Abstract
Summary: Miyamoto and colleagues present data that prostate-specific antigen/prostate-specific membrane antigen (PSA/PSMA)–based measurements of androgen receptor (AR) signaling in circulating tumor cells (CTC) enable real-time quantitative monitoring of intratumoral AR signaling. This finding indicates that measuring AR signaling within CTCs may help to guide therapy in metastatic prostate cancer and highlights the use of CTCs as liquid biopsy. Cancer Discov; 2(11); 974–5. ©2012 AACR.
Commentary on Miyamoto et al., p. 995.
Early during the formation and growth of a primary tumor (e.g., breast, colon, or prostate cancer), cells are shed into the blood vessels. These circulating tumor cells (CTC) can be detected via different technologies based on their physical and biologic properties. Detection and molecular characterization of these CTCs are among the most active areas of translational cancer research, with more than 400 clinical studies including CTCs as a new biomarker and considering such blood analyses as a real-time liquid biopsy. Aims of research on CTCs include (i) estimation of the risk for metastatic relapse or metastatic progression (prognostic information), (ii) stratification and real-time monitoring of therapies (predictive information), (iii) identification of therapeutic targets and resistance mechanisms, and (iv) understanding metastatic progression in patients with cancer (1, 2).
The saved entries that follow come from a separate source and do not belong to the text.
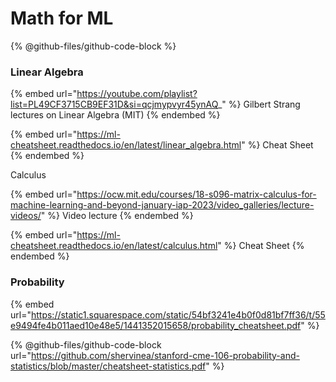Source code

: # Math for ML

{% @github-files/github-code-block %}

### Linear Algebra&#x20;

{% embed url="https://youtube.com/playlist?list=PL49CF3715CB9EF31D&si=qcjmypvyr45ynAQ_" %}
Gilbert Strang lectures on Linear Algebra (MIT)
{% endembed %}

{% embed url="https://ml-cheatsheet.readthedocs.io/en/latest/linear_algebra.html" %}
Cheat Sheet
{% endembed %}

Calculus

{% embed url="https://ocw.mit.edu/courses/18-s096-matrix-calculus-for-machine-learning-and-beyond-january-iap-2023/video_galleries/lecture-videos/" %}
Video lecture
{% endembed %}

{% embed url="https://ml-cheatsheet.readthedocs.io/en/latest/calculus.html" %}
Cheat Sheet
{% endembed %}

### Probability

{% embed url="https://static1.squarespace.com/static/54bf3241e4b0f0d81bf7ff36/t/55e9494fe4b011aed10e48e5/1441352015658/probability_cheatsheet.pdf" %}

{% @github-files/github-code-block url="https://github.com/shervinea/stanford-cme-106-probability-and-statistics/blob/master/cheatsheet-statistics.pdf" %}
The clinical relevance of CTCs in prostate cancer has been recently reviewed (3). In general, several studies have indicated that CTC counts predict the prognosis of patients with metastatic prostate cancer, whereas the relevance in patients at earlier stages remains to be determined. However, CTCs are not part of the routine clinical management yet. Recently, Danila and colleagues (4) have outlined necessary steps to qualify specific CTC tests for medical decision making in clinical practice or drug development.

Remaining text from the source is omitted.